Венское общество поспешило чествовать госпожу де Сталь; в дело пошли домашние спектакли, наследие восемнадцатого века; здесь случались забавные странности: принц де Линь и госпожа де Сталь страстно любили играть в комедиях и оба играли плохо; потому ему выпадали только роли нотариусов, появляющихся в момент развязки, или лакеев, приносящих письмо; при этом, если он играл роль нотариуса, то появлялся на сцене посреди действия, а когда он облачался в ливрею лакея, чтобы подать письмо, то продолжал затем оставаться на сцене, тихо повторяя: «О боже, я вам не мешаю?» По приезде госпожи де Сталь было поставлено несколько пьес, в том числе «Ученые женщины», в которой ей досталась большая роль Филаминты; граф Людвиг Кобенцль, друг и соотечественник принца де Линя, известный как посол в России и во Франции[1559]
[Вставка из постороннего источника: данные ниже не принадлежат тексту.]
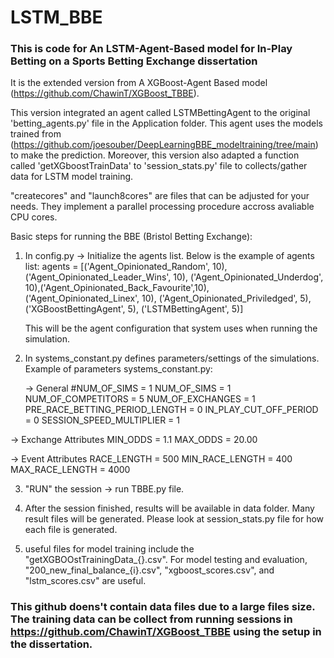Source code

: # LSTM_BBE

### This is code for An LSTM-Agent-Based model for In-Play Betting on a Sports Betting Exchange dissertation 

It is the extended version from A XGBoost-Agent Based model (https://github.com/ChawinT/XGBoost_TBBE). 

This version integrated an agent called LSTMBettingAgent to the original 'betting_agents.py' file in the Application folder. This agent uses the models trained from (https://github.com/joesouber/DeepLearningBBE_modeltraining/tree/main) to make the prediction. Moreover, this version also adapted a function called 'getXGboostTrainData' to 'session_stats.py' file to collects/gather data for LSTM model training. 

"createcores" and "launch8cores" are files that can be adjusted for your needs. They implement a parallel processing procedure accross avaliable CPU cores.

Basic steps for running the BBE (Bristol Betting Exchange): 
1. In config.py -> Initialize the agents list. Below is the example of agents list:
   agents = [('Agent_Opinionated_Random', 10), ('Agent_Opinionated_Leader_Wins', 10),
          ('Agent_Opinionated_Underdog', 10),('Agent_Opinionated_Back_Favourite',10),
          ('Agent_Opinionated_Linex', 10), ('Agent_Opinionated_Priviledged', 5),
          ('XGBoostBettingAgent', 5), ('LSTMBettingAgent', 5)]

   This will be the agent configuration that system uses when running the simulation. 

2. In systems_constant.py defines parameters/settings of the simulations. Example of parameters  systems_constant.py:

   -> General
  #NUM_OF_SIMS = 1
  NUM_OF_SIMS = 1
  NUM_OF_COMPETITORS = 5
  NUM_OF_EXCHANGES = 1
  PRE_RACE_BETTING_PERIOD_LENGTH = 0
  IN_PLAY_CUT_OFF_PERIOD = 0
  SESSION_SPEED_MULTIPLIER = 1

  -> Exchange Attributes
  MIN_ODDS = 1.1
  MAX_ODDS = 20.00

  -> Event Attributes
  RACE_LENGTH = 500
  MIN_RACE_LENGTH = 400
  MAX_RACE_LENGTH = 4000


3. "RUN" the session -> run TBBE.py file. 

4. After the session finished, results will be available in data folder. Many result files will be generated. Please look at session_stats.py file for how each file is generated.
5. useful files for model training include the "getXGBOOstTrainingData_{}.csv". For model testing and evaluation, "200_new_final_balance_{i}.csv", "xgboost_scores.csv", and "lstm_scores.csv" are useful.



### This github doens't contain data files due to a large files size. The training data can be collect from running sessions in https://github.com/ChawinT/XGBoost_TBBE using the setup in the dissertation. 
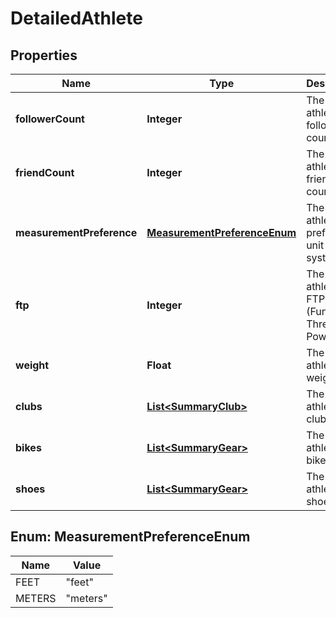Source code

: # DetailedAthlete

## Properties
Name | Type | Description | Notes
------------ | ------------- | ------------- | -------------
**followerCount** | **Integer** | The athlete&#x27;s follower count. |  [optional]
**friendCount** | **Integer** | The athlete&#x27;s friend count. |  [optional]
**measurementPreference** | [**MeasurementPreferenceEnum**](#MeasurementPreferenceEnum) | The athlete&#x27;s preferred unit system. |  [optional]
**ftp** | **Integer** | The athlete&#x27;s FTP (Functional Threshold Power). |  [optional]
**weight** | **Float** | The athlete&#x27;s weight. |  [optional]
**clubs** | [**List&lt;SummaryClub&gt;**](SummaryClub.md) | The athlete&#x27;s clubs. |  [optional]
**bikes** | [**List&lt;SummaryGear&gt;**](SummaryGear.md) | The athlete&#x27;s bikes. |  [optional]
**shoes** | [**List&lt;SummaryGear&gt;**](SummaryGear.md) | The athlete&#x27;s shoes. |  [optional]

<a name="MeasurementPreferenceEnum"></a>
## Enum: MeasurementPreferenceEnum
Name | Value
---- | -----
FEET | &quot;feet&quot;
METERS | &quot;meters&quot;
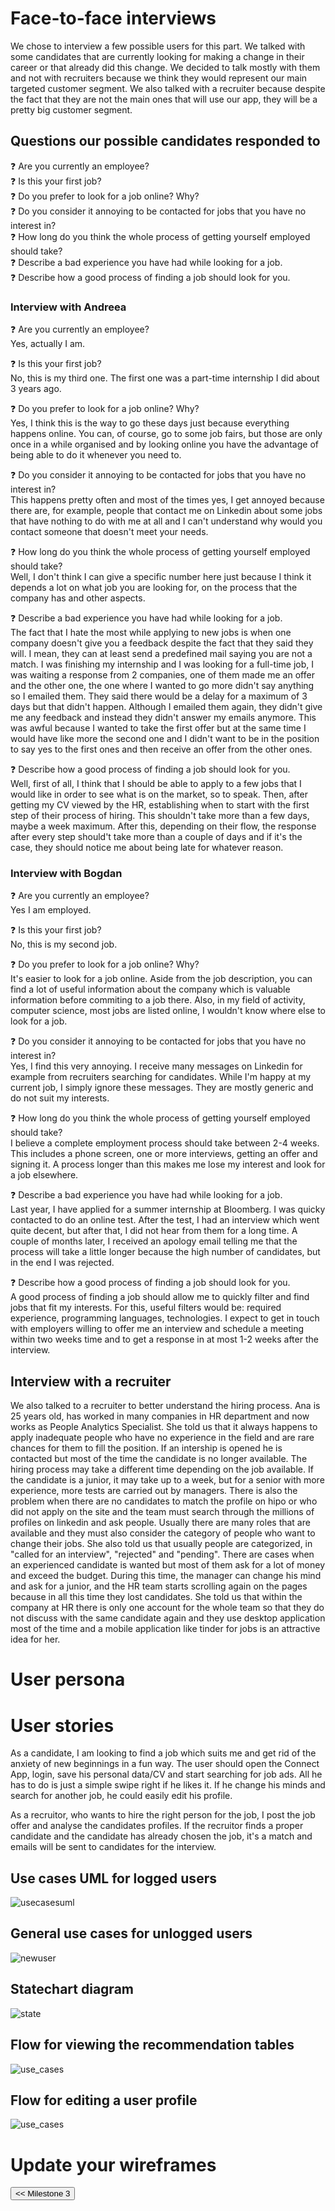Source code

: 
# Face-to-face interviews   
We chose to interview a few possible users for this part. We talked with some candidates that are currently looking for making a change in their career or that already did this change. We decided to talk mostly with them and not with recruiters because we think they would represent our main targeted customer segment. We also talked with a recruiter because despite the fact that they are not the main ones that will use our app, they will be a pretty big customer segment.
## Questions our possible candidates responded to
:question: Are you currently an employee?   
:question: Is this your first job?   
:question: Do you prefer to look for a job online? Why?  
:question: Do you consider it annoying to be contacted for jobs that you have no interest in?   
:question: How long do you think the whole process of getting yourself employed should take?  
:question: Describe a bad experience you have had while looking for a job.   
:question: Describe how a good process of finding a job should look for you.   

### Interview with Andreea

:question: Are you currently an employee?   
Yes, actually I am.
   
:question: Is this your first job?   
No, this is my third one. The first one was a part-time internship I did about 3 years ago.

:question: Do you prefer to look for a job online? Why?  
Yes, I think this is the way to go these days just because everything happens online. You can, of course, go to some job fairs, but those are only once in a while organised and by looking online you have the advantage of being able to do it whenever you need to.

:question: Do you consider it annoying to be contacted for jobs that you have no interest in?   
This happens pretty often and most of the times yes, I get annoyed because there are, for example, people that contact me on Linkedin about some jobs that have nothing to do with me at all and I can't understand why would you contact someone that doesn't meet your needs. 

:question: How long do you think the whole process of getting yourself employed should take?  
Well, I don't think I can give a specific number here just because I think it depends a lot on what job you are looking for, on the process  that the company has and other aspects.

:question: Describe a bad experience you have had while looking for a job.   
The fact that I hate the most while applying to new jobs is when one company doesn't give you a feedback despite the fact that they said they will. I mean, they can at least send a predefined mail saying you are not a match. I was finishing my internship and I was looking for a full-time job, I was waiting a response from  2 companies, one of them made me an offer and the other one, the one where I wanted to go more didn't say anything so I emailed them. They said there would be a delay for a maximum of 3 days but that didn't happen. Although I emailed them again, they didn't give me any feedback and instead they didn't answer my emails anymore. This was awful because I wanted to take the first offer but at the same time I would have like more the second one and I didn't want to be in the position to say yes to the first ones and then receive an offer from the other ones.

:question: Describe how a good process of finding a job should look for you.  
Well, first of all, I think that I should be able to apply to a few jobs that I  would like in order to see what is on the market, so to speak. Then, after getting my CV viewed by the HR, establishing when to start with the first step of their process of hiring. This shouldn't take more than a few days, maybe a week maximum. After this, depending on their flow, the response after every step should't  take more than a couple of days and if it's the case, they should notice me about being late for whatever reason.

### Interview with Bogdan

:question: Are you currently an employee?          
Yes I am employed.

:question: Is this your first job?          
No, this is my second job.

:question: Do you prefer to look for a job online? Why?               
It's easier to look for a job online. Aside from the job description, you can find a lot of useful information about the company which is valuable information before commiting to a job there. Also, in my field of activity, computer science, most jobs are listed online, I wouldn't know where else to look for a job.

:question: Do you consider it annoying to be contacted for jobs that you have no interest in?        
Yes, I find this very annoying. I receive many messages on Linkedin for example from recruiters searching for candidates. While I'm happy at my current job, I simply ignore these messages. They are mostly generic and do not suit my interests.

:question: How long do you think the whole process of getting yourself employed should take?         
I believe a complete employment process should take between 2-4 weeks. This includes a phone screen, one or more interviews, getting an offer and signing it. A process longer than this makes me lose my interest and look for a job elsewhere.

:question: Describe a bad experience you have had while looking for a job.         
Last year, I have applied for a summer internship at Bloomberg. I was quicky contacted to do an online test. After the test, I had an interview which went quite decent, but after that, I did not hear from them for a long time. A couple of months later, I received an apology email telling me that the process will take a little longer because the high number of candidates, but in the end I was rejected.

:question: Describe how a good process of finding a job should look for you.          
A good process of finding a job should allow me to quickly filter and find jobs that fit my interests. For this, useful filters would be: required experience, programming languages, technologies. I expect to get in touch with employers willing to offer me an interview and schedule a meeting within two weeks time and to get a response in at most 1-2 weeks after the interview.

## Interview with a recruiter
We also talked to a recruiter to better understand the hiring process. Ana is 25 years old, has worked in many companies in HR department and now works as People Analytics Specialist. She told us that it always happens to apply inadequate people who have no experience in the field and are rare chances for them to fill the position. If an intership is opened he is contacted but most of the time the candidate is no longer available. The hiring process may take a different time depending on the job available. If the candidate is a junior, it may take up to a week, but for a senior with more experience, more tests are carried out by managers. There is also the problem when there are no candidates to match the profile on hipo 
or who did not apply on the site and the team must search through the millions of profiles on linkedin and ask people. Usually there are many roles that are available and they must also consider the category of people who want to change their jobs. She also told us that usually people are categorized, in "called for an interview", "rejected" and "pending". There are cases when an experienced candidate is wanted but most of them ask for a lot of money and exceed the budget. During this time, the manager can change his mind and ask for a junior, and the HR team starts scrolling again on the pages because in all this time they lost candidates.  She told us that within the company at HR there is only one account for the whole team so that they do not discuss with the same candidate again and they use desktop application most of the time and a mobile application like tinder for jobs is an attractive idea for her.

# User persona

# User stories
As a candidate, I am looking to find a job which suits me and get rid of the anxiety of new beginnings in a fun way. 
The user should open the Connect App, login, save his personal data/CV and start searching for job ads. All he has to do is 
just a simple swipe right if he likes it. If he change his minds and search for another job, he could easily edit his profile.

As a recruitor, who wants to hire the right person for the job, I post the job offer and analyse the candidates profiles. If the recruitor finds a proper candidate and the candidate has already chosen the job, it's a match and emails will be sent to candidates for the interview.

## Use cases UML for logged users
<img src="/connect.github.io/images/use_cases/use_cases_uml.png" alt="usecasesuml" >

## General use cases for unlogged users
<img src="/connect.github.io/images/use_cases/new_user_case.png" alt="newuser" >

## Statechart diagram
<img src="/connect.github.io/images/use_cases/statechart_uml.png" alt="state" >

## Flow for viewing the recommendation tables
<img src="/connect.github.io/images/use_cases/show_recommendation_tables.png" alt="use_cases" >

## Flow for editing a user profile
<img src="/connect.github.io/images/use_cases/edit_profiles.png" alt="use_cases" >

# Update your wireframes

<input type="button" class="button" value="<< Milestone 3" onclick="window.location.href='milestone3.html'" />
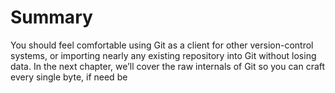 # Summary
You should feel comfortable using Git as a client for other version-control systems, or importing
nearly any existing repository into Git without losing data. In the next chapter, we’ll cover the raw
internals of Git so you can craft every single byte, if need be
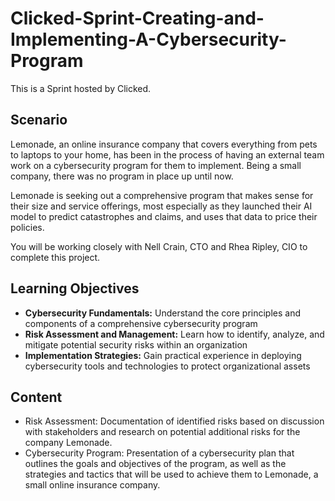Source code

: # Clicked-Sprint-Creating-and-Implementing-A-Cybersecurity-Program
This is a Sprint hosted by Clicked.

## Scenario
Lemonade, an online insurance company that covers everything from pets to laptops to your home, has been in the process of having an external team work on a cybersecurity program for them to implement. Being a small company, there was no program in place up until now.

Lemonade is seeking out a comprehensive program that makes sense for their size and service offerings, most especially as they launched their AI model to predict catastrophes and claims, and uses that data to price their policies.

You will be working closely with Nell Crain, CTO and Rhea Ripley, CIO to complete this project.

## Learning Objectives 
- **Cybersecurity Fundamentals:** Understand the core principles and components of a comprehensive cybersecurity program
- **Risk Assessment and Management:** Learn how to identify, analyze, and mitigate potential security risks within an organization
- **Implementation Strategies:** Gain practical experience in deploying cybersecurity tools and technologies to protect organizational assets

## Content
- Risk Assessment: Documentation of identified risks based on discussion with stakeholders and research on potential additional risks for the company Lemonade.
- Cybersecurity Program: Presentation of a cybersecurity plan that outlines the goals and objectives of the program, as well as the strategies and tactics that will be used to achieve them to Lemonade, a small online insurance company.
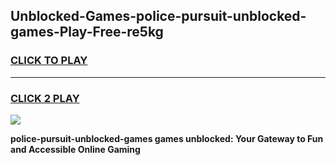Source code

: 
## Unblocked-Games-police-pursuit-unblocked-games-Play-Free-re5kg
<h3>
<a href="https://premium76.site?title=police-pursuit-unblocked-games&ref=17A">CLICK TO PLAY</a></h3>
<hr>

<h3>
<a href="https://premium76.site?title=police-pursuit-unblocked-games&ref=17A">CLICK 2 PLAY</a>
  
</h3>

<a href="https://premium76.site?title=police-pursuit-unblocked-games&ref=17A"><img src="https://clearcache.store/games.png"></a>


**police-pursuit-unblocked-games games unblocked: Your Gateway to Fun and Accessible Online Gaming**
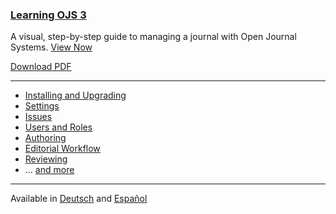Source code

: 
### [Learning OJS 3](https://www.gitbook.com/book/pkp/ojs3/details)

A visual, step-by-step guide to managing a journal with Open Journal Systems. [View Now](https://www.gitbook.com/book/pkp/ojs3/details)

[<span class='far fa-file-pdf'></span> Download PDF](https://www.gitbook.com/download/pdf/book/pkp/ojs3?lang=en)

---

- [Installing and Upgrading](https://pkp.gitbooks.io/ojs3/content/en/installing_and_upgrading.html)
- [Settings](https://pkp.gitbooks.io/ojs3/content/en/journal_setup.html)
- [Issues](#)
- [Users and Roles](#)
- [Authoring](#)
- [Editorial Workflow](#)
- [Reviewing](#)
- ... [and more](https://www.gitbook.com/book/pkp/ojs3/details)

---

<span class='fa fa-language'></span> Available in [Deutsch](#) and [Español](#)
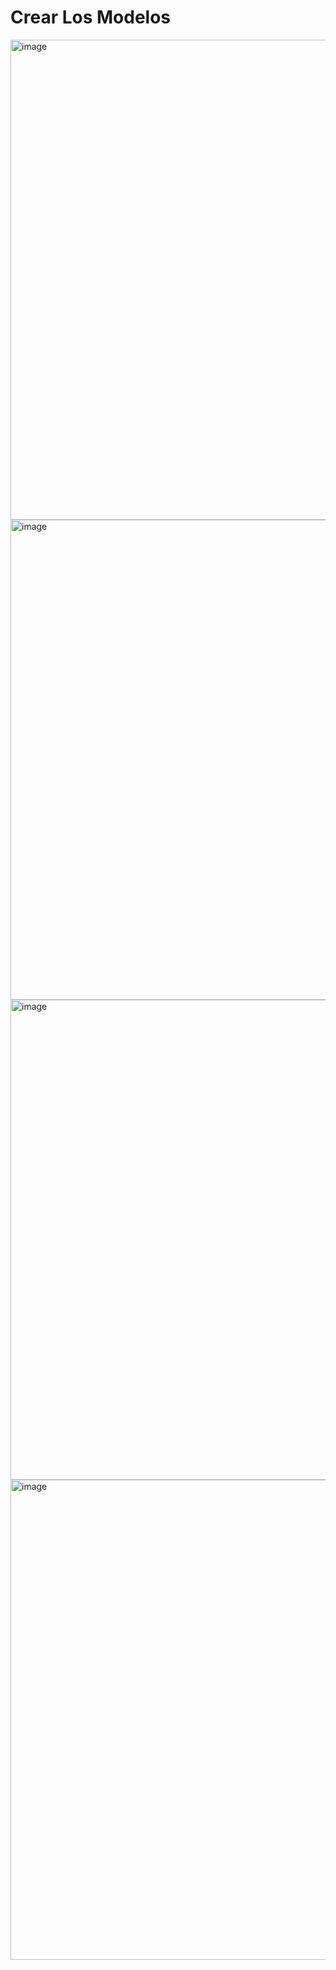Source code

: # Crear Los Modelos
<img width="1360" height="768" alt="image" src="https://github.com/user-attachments/assets/845b40d5-3c5b-4098-b9e1-9411ee2df4c1" />
<img width="1360" height="768" alt="image" src="https://github.com/user-attachments/assets/f2c7a74a-83e1-40cf-b34c-e13fce7928a2" />
<img width="1360" height="768" alt="image" src="https://github.com/user-attachments/assets/08836565-e7b3-4794-998a-cf2d6fea6119" />

<img width="1360" height="768" alt="image" src="https://github.com/user-attachments/assets/f819c79d-9dbe-4b5c-bd52-db39e2f88a89" />
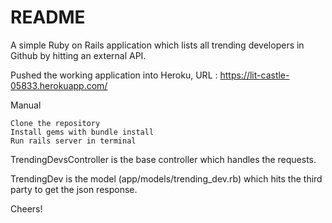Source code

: # README

A simple Ruby on Rails application which lists all trending developers in Github by hitting an external API.

Pushed the working application into Heroku, URL : https://lit-castle-05833.herokuapp.com/

Manual

    Clone the repository
    Install gems with bundle install
    Run rails server in terminal
    
  TrendingDevsController is the base controller which handles the requests.
  
  TrendingDev is the model (app/models/trending_dev.rb) which hits the third party to get the json response.

Cheers!

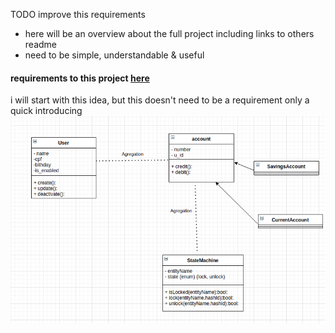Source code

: TODO improve this requirements 
- here will be an overview about the full project including links to others readme
- need to be simple, understandable & useful

#### requirements to this project [here](epic.md)


i will start with this idea, but this doesn't need to be a requirement only a quick introducing
![](kickoff.png)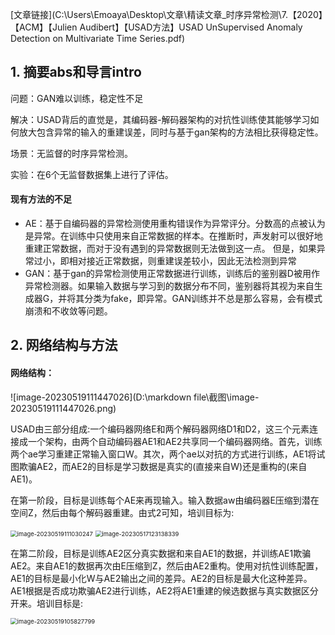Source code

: [文章链接](C:\Users\Emoaya\Desktop\文章\精读文章_时序异常检测\7.【2020】【ACM】【Julien Audibert】【USAD方法】USAD UnSupervised Anomaly Detection on Multivariate Time Series.pdf)

## 1. 摘要abs和导言intro

问题：GAN难以训练，稳定性不足

解决：USAD背后的直觉是，其编码器-解码器架构的对抗性训练使其能够学习如何放大包含异常的输入的重建误差，同时与基于gan架构的方法相比获得稳定性。

场景：无监督的时序异常检测。

实验：在6个无监督数据集上进行了评估。

#### 现有方法的不足

- AE：基于自编码器的异常检测使用重构错误作为异常评分。分数高的点被认为是异常。在训练中只使用来自正常数据的样本。在推断时，声发射可以很好地重建正常数据，而对于没有遇到的异常数据则无法做到这一点。 但是，如果异常过小，即相对接近正常数据，则重建误差较小，因此无法检测到异常
- GAN：基于gan的异常检测使用正常数据进行训练，训练后的鉴别器D被用作异常检测器。如果输入数据与学习到的数据分布不同，鉴别器将其视为来自生成器G，并将其分类为fake，即异常。GAN训练并不总是那么容易，会有模式崩溃和不收敛等问题。

## 2. 网络结构与方法

#### 网络结构：

![image-20230519111447026](D:\markdown file\截图\image-20230519111447026.png)

USAD由三部分组成:一个编码器网络E和两个解码器网络D1和D2，这三个元素连接成一个架构，由两个自动编码器AE1和AE2共享同一个编码器网络。首先，训练两个ae学习重建正常输入窗口W。其次，两个ae以对抗的方式进行训练，AE1将试图欺骗AE2，而AE2的目标是学习数据是真实的(直接来自W)还是重构的(来自AE1)。

在第一阶段，目标是训练每个AE来再现输入。输入数据aw由编码器E压缩到潜在空间Z，然后由每个解码器重建。由式2可知，培训目标为:

<img src="D:\markdown file\截图\image-20230519111030247.png" alt="image-20230519111030247" style="zoom:67%;" />

<img src="D:\markdown file\截图\image-20230517123138339.png" alt="image-20230517123138339" style="zoom:67%;" />

在第二阶段，目标是训练AE2区分真实数据和来自AE1的数据，并训练AE1欺骗AE2。来自AE1的数据再次由E压缩到Z，然后由AE2重构。使用对抗性训练配置，AE1的目标是最小化W与AE2输出之间的差异。AE2的目标是最大化这种差异。AE1根据是否成功欺骗AE2进行训练，AE2将AE1重建的候选数据与真实数据区分开来。培训目标是:

<img src="D:\markdown file\截图\image-20230519105827799.png" alt="image-20230519105827799" style="zoom:67%;" />







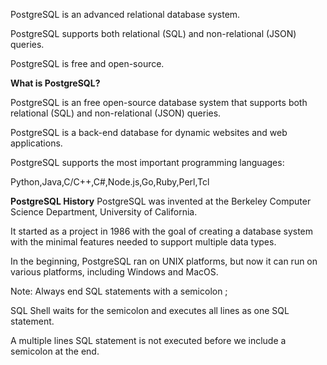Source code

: PostgreSQL is an advanced relational database system.

PostgreSQL supports both relational (SQL) and non-relational (JSON) queries.

PostgreSQL is free and open-source.

**What is PostgreSQL?**

PostgreSQL is an free open-source database system that supports both relational (SQL) and non-relational (JSON) queries.

PostgreSQL is a back-end database for dynamic websites and web applications.

PostgreSQL supports the most important programming languages:

Python,Java,C/C++,C#,Node.js,Go,Ruby,Perl,Tcl

**PostgreSQL History**
PostgreSQL was invented at the Berkeley Computer Science Department, University of California.

It started as a project in 1986 with the goal of creating a database system with the minimal features needed to support multiple data types.

In the beginning, PostgreSQL ran on UNIX platforms, but now it can run on various platforms, including Windows and MacOS.

Note: Always end SQL statements with a semicolon ;

SQL Shell waits for the semicolon and executes all lines as one SQL statement.

A multiple lines SQL statement is not executed before we include a semicolon at the end.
и министр в 1805 году, играл Кризаля с живостью и талантом, коим позавидовал бы настоящий артист. Его сестра, госпожа де Ромбек[1560], неподражаемая, изящная смесь сердца и ума, безрассудства и рассудочности, играла роль Мартины. Артура Потоцкого[1561] и меня, самых молодых в нашей компании, старательно загримировали, нам нахлобучили огромные парики, и мы появились, он — в роли Вадиуса, а я — Триссотена. Пьеса была сыграна в сопровождении кое-какой музыки и понравилась; госпожа де Сталь не была избавлена от некоторых коварных намеков. В другой раз она играла в пьесе собственного сочинения под названием «Агарь в пустыне», которая, полагаю, опубликована в собрании ее сочинений[1562]. В связи с этим принц де Линь, отведя меня после представления в сторону, сказал: «Милый дружок (он часто меня так называл), вы, конечно, очарованы и находите пьесу великолепной? Кстати, как она называется?» — «Агарь в пустыне», — наивно отвечал я. — «Да нет, милый дружок, вы ошибаетесь, это „Оправдание Авраама“»[1563]. Столь утонченно-лукавый, шутливо-ироничный ум сочетался у принца де Линя с мягкостью характера и несравненной ровностью настроения. Серьезные соображения его не долго занимали. Беспечный в еще большей степени, нежели философски настроенный, он без сожаления позволял пролетать дням, которые ему оставались; никто бы не осмелился нарушить подлинное или ложное спокойствие этого старого и очаровательного ребенка. Политические идеи его не слишком интересовали. Он ненавидел революцию, ибо она залила кровью парижские салоны, разорила дворец в Белёе и подняла руку на предметы его почитания и нежности; но дальше он не шел. Была даже заметна его некоторая склонность к Наполеону, восстанавливавшему то, что разрушила революция; только, говоря о нем с господином де Талейраном, он замечал с легким аристократическим пренебрежением: «Но где Вы познакомились с этим человеком? Не думаю, что он когда-либо с нами ужинал».